Sunday, January 8, 2023

Secret Meanings in the Text of the Bible

In 2004, Don Curtis wrote an interesting paper titled “Hints, Allegories, and Mysteries: The New Testament Quotes the Old.” It started out looking at some NT quotations and applications of OT texts which did not really follow the currently accepted rules of Bible interpretation, usually known as the grammatical-historical method. So that fact seemed to call into question either that standard method of approaching the text or the validity of the NT authors in utilizing other methods.

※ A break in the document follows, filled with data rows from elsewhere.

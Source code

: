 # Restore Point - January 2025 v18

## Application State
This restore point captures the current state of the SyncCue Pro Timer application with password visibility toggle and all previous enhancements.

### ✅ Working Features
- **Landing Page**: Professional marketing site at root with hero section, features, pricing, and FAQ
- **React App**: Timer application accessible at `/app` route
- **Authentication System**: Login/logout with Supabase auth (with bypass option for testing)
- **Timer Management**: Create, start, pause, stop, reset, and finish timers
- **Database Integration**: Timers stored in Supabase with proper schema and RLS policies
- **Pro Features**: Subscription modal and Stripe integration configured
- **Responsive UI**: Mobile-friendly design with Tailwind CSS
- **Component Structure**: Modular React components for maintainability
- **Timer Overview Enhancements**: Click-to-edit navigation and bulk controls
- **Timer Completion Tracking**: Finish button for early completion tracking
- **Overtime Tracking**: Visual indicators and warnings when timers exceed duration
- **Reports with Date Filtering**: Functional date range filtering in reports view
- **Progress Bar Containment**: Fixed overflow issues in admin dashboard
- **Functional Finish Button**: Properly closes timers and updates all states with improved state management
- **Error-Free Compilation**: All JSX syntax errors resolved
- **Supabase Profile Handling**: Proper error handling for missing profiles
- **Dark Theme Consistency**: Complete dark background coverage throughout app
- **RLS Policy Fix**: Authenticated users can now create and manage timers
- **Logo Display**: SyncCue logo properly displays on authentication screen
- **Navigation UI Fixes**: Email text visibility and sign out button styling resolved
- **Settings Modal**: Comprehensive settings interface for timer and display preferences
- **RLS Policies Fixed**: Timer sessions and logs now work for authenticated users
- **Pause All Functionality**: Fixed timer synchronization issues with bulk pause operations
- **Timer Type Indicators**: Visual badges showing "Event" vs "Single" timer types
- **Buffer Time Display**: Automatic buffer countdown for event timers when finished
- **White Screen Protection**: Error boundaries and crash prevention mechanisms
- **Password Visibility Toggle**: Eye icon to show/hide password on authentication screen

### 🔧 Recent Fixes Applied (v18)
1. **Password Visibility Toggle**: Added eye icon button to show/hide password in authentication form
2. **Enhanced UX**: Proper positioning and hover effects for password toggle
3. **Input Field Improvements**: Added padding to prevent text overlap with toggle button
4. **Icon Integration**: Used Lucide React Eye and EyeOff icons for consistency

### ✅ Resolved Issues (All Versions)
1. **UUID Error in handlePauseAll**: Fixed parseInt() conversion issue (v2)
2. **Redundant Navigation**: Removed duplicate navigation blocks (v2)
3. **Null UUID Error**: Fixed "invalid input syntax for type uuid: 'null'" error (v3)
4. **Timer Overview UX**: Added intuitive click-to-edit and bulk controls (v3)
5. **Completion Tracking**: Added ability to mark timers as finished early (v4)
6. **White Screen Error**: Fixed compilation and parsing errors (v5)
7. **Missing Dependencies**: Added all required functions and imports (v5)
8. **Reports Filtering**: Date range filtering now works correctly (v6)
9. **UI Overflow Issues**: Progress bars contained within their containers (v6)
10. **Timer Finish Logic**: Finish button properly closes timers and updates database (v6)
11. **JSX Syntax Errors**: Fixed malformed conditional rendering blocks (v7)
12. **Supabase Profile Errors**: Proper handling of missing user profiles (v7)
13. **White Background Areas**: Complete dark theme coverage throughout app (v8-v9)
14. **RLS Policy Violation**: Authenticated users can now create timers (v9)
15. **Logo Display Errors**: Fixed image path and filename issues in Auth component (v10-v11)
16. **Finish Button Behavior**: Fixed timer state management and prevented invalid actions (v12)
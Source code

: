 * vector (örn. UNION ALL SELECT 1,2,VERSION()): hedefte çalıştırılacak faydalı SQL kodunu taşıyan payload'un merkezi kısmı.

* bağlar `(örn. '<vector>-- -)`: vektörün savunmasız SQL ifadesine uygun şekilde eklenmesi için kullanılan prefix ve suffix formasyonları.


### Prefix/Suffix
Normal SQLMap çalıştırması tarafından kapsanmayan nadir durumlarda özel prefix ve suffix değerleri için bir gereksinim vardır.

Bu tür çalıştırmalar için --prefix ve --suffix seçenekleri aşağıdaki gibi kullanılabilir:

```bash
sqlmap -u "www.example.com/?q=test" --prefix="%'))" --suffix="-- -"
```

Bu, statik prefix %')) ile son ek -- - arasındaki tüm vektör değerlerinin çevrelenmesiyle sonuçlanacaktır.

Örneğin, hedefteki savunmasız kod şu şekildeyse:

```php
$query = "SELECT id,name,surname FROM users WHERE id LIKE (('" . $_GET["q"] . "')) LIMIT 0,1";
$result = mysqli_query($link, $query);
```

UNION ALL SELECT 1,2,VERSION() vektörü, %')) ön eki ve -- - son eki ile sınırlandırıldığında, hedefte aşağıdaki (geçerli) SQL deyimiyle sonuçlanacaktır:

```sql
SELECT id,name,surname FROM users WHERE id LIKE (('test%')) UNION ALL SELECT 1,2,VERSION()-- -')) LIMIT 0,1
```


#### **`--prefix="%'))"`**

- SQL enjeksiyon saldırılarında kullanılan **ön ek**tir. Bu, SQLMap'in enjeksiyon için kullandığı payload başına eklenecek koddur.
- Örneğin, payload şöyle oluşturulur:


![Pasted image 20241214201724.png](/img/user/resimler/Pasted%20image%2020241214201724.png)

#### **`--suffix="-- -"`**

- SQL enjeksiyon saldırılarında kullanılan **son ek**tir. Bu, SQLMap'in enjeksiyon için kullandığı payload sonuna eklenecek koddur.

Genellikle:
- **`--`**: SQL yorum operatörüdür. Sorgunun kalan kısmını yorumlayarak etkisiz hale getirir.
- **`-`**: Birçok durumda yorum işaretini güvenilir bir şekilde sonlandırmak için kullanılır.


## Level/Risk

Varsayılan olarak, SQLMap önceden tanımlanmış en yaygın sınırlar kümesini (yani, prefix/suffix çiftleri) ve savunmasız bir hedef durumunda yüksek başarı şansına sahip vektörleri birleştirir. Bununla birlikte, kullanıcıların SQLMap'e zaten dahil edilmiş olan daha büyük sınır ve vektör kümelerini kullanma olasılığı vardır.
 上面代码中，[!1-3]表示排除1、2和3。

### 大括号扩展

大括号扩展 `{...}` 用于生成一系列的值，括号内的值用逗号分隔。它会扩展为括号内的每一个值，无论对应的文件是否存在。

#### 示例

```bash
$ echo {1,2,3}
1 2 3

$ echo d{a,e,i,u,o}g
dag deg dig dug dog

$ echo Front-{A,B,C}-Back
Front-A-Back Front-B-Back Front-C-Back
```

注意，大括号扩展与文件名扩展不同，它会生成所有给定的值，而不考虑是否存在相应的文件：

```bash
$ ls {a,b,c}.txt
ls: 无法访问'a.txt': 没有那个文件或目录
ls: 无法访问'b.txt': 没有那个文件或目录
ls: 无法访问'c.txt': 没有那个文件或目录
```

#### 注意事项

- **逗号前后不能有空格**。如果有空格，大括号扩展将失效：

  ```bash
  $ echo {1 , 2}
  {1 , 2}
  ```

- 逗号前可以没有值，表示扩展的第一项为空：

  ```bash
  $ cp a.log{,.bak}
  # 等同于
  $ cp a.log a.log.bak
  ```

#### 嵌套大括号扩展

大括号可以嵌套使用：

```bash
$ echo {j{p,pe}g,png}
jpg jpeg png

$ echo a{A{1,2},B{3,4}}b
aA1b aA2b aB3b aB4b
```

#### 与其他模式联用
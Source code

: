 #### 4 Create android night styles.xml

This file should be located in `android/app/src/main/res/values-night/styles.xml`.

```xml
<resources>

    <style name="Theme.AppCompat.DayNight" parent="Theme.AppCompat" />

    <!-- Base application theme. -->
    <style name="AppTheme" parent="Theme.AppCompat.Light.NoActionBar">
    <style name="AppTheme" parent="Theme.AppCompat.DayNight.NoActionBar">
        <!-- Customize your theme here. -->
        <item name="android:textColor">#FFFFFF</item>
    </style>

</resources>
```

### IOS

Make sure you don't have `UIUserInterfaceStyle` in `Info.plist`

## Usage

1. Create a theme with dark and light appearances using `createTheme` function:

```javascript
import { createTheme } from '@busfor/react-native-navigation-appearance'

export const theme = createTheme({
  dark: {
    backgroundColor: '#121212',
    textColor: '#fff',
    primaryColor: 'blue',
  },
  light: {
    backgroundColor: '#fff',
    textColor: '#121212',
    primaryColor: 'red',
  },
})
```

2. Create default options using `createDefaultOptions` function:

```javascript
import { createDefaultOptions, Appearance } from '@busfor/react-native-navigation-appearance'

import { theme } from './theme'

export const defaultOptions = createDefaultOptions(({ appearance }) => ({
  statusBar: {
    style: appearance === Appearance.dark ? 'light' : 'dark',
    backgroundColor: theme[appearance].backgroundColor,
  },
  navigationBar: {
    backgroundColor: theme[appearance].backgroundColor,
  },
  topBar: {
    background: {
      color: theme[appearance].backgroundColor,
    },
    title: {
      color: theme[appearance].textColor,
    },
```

But Curtis explains that during NT times, there were really four different accepted ways of interpreting Scripture according to the rabbis. Curtis describes these as below:

    P’shat (“simple”)—the plain, literal sense of the text, more or less what modern scholars mean by “grammatical-historical exegesis,” which looks to the grammar of the language and the historical setting as background for deciding what a passage means. Modern scholars often consider grammatical-historical exegesis the only valid way to deal with a text; pastors who use other approaches in their sermons usually feel defensive about it before academics. But the rabbis had three other modes of interpreting Scripture, and their validity should not be excluded in advance but related to the validity of their implied presuppositions.
    Drash or Midrash (“search”)—an allegorical or homiletical application of a text. This is a species of eisegesis—reading one’s own thoughts into the text—as opposed to exegesis, which is extracting from the text what it actually says. The implied presupposition is that the words of Scripture can legitimately become grist for the mill of human intellect, which God can guide to truths not directly related to the text at all.
    Sod (“secret”)—a mystical or hidden meaning arrived at by operating on the numerical values of the Hebrew letters, noting unusual spellings, transposing letters, and the like...The implied presupposition is that God invests meaning in the minutest details of Scripture, even the individual letters.
    Remez (“hint”)—wherein a word, phrase or other element in the text hints at a truth not conveyed by the p’shat. The implied presupposition is that God can hint at things of which the Bible writers themselves were unaware.
Curtis then asks the logical question: “Must one be an inspired writer of sacred scripture to employ hints, allegories, and hidden meanings from the scriptures? There is no suggestion in the scriptures that this is so, and many who employ a grammatical-historical hermeneutic also acknowledge the existence of types (drashim). All that’s left is to add the use of hints (remezim) and possible discovery of hidden meanings (sodim) to our interpretive toolkit. The scriptures model all four and, therefore, they seem to be legitimate.”

“The fundamental issue with this notion is quality control and purity of doctrine. One can dialog over the simple meaning of the text and arise at consensus meaning (most of the time). How might one dialog over subjective interpretations? How do we avoid the pitfalls of error and protect people from falling prey to cults?” A good example of this happening is seen in the teachings of Christian Science in which Mary Baker Eddy systematically redefined a number of key words in the Bible according to a sense not at all intended originally in order to come up with totally unfounded contentions she felt were “hidden” in the text.

As to my own feelings on the subject, they are mixed. On the one hand, the plain text interpreted as the original audiences would have received it seems to be the safest way to interpret Scripture. However, throughout my many posts of the Bible, I have occasionally pointed out some possible examples of what Curtis might call sodim or remezim.  These might include literary devices such as puns, chiastic (mirror-image) arrangements of phrases or longer passages, inclusions utilizing the same phrase or unusual word to identify the start and end of a discrete passage, acrostics, repetition of words or phrases a symbolically significant number of times, etc. 

But to me the test of whether such seeming departures from a strictly grammatical-historical exegesis is justified or not is simply whether such departures serve to bolster up the plain text as most people would read it or whether these “added insights” actually send the reader off in a completely different direction.

Let me quote one example used by Curtis in his paper as an example. He notes that Zephaniah 3:8 contains all 22 letters in the Hebrew Bible. His only conclusion from such a phenomenon is that it demonstrates that the Jews considered the Hebrew letters to be important from a literary point of view. I would happen to agree with him on this point but question what the significance of this fact was in light of the meaning of Zeph. 3:8. 

Assuming that the fact itself was not a mere fluke in light of the extended length of that particular verse, one could very well state that by including all the Hebrew letters in this verse, it symbolically represented the totality of worldwide judgment expressed in the words of that verse. Thus, we have confirmation and symbolic representation of the plain text, as also occurs in the acrostics of Psalm 119 and other OT passages (see my post “Acrostics in the Bible”). I would thus conclude that the sod method of interpretation is justified in this case, again going with the problematic assumption that the presence of all 22 letters is not a mere coincidence.

By contrast, such mystical approaches to Scripture as the Kabbalah, the Bible Code, or Theomatics which totally divorce the plain text from the “hidden text” are to be avoided at all costs (see my post on “Creative Ways to Twist Scripture”).